En pinyin Du Fu, poète chinois (au Henan [Ho-nan] 712 - sur le Xiangjiang [Siang-kiang], au Hunan [Hounan], 770).


Né dans une famille de petits fonctionnaires, Du Fu voyage pendant dix années de sa jeunesse. En 744, il rencontre par hasard Li Bo (Li* Po), à qui il vouera une admiration passionnée. En 746, refusé aux examens impériaux, il mène à Chang’an (Tch’ang-ngan) une vie difficile de solliciteur toujours évincé avant d’obtenir un poste insignifiant. Il part alors chercher sa famille dans le Shănxi (Chen-si), où il trouve un de ses fils mort de faim. Cependant, en 755-56, l’Empire est brutalement secoué de son rêve doré par la dramatique rébellion d’An Lushan (Ngan Lou-chan). Traînant avec soi sa nombreuse famille, Du Fu prend la fuite. Puis, alors qu’il essaye de rejoindre le nouvel empereur, il est pris par les rebelles et emmené à Chang’an, qu’il trouve en ruine (poèmes Vision de printemps, la Rivière sinueuse).

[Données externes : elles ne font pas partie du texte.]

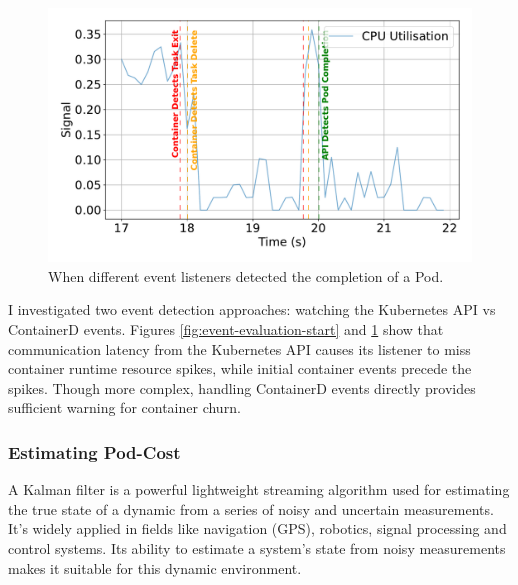 \begin{figure}[ht]
    \centering
    \includegraphics[width=\textwidth]{images/event-comparison-end.pdf}
    \caption{When different event listeners detected the completion of a Pod.}
    \label{fig:event-evaluation-end}
\end{figure}

I investigated two event detection approaches: watching the Kubernetes API vs
ContainerD events. Figures \ref{fig:event-evaluation-start} and
\ref{fig:event-evaluation-end} show that communication latency from the
Kubernetes API causes its listener to miss container runtime resource spikes,
while initial container events precede the spikes. Though more complex, handling
ContainerD events directly provides sufficient warning for container churn.

\subsubsection{Estimating Pod-Cost}
\label{sec:estimating-cost}
A Kalman filter \cite{} is a powerful lightweight streaming algorithm used for
estimating the true state of a dynamic from a series of noisy and uncertain
measurements. It's widely applied in fields like navigation (GPS), robotics,
signal processing and control systems. Its ability to estimate a system's state
from noisy measurements makes it suitable for this dynamic environment.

Il arrive enfin à retrouver l’empereur, qui lui donne un poste à la capitale. Ces deux années de troubles et de difficultés multiples ont mûri le poète, dont l’inspiration réaliste et humanitaire s’affirme avec puissance. En 759, au cours d’une famine, Du Fu reprend la route. Malgré mille obstacles, il arrive à Chengdu (Tch’eng-tou), au Sichuan (Sseu-tch’ouan), où il passe quelques années tranquilles et fécondes. Sa vie matérielle étant plus aisée, il se laisse charmer par la beauté des sites qui l’entourent et chante les fleuves et les montagnes. Tout à la fin de sa vie, il doit repartir de nouveau, et c’est en bateau sur le Xiangjiang (Siang-kiang) que le poète âgé finit ses jours.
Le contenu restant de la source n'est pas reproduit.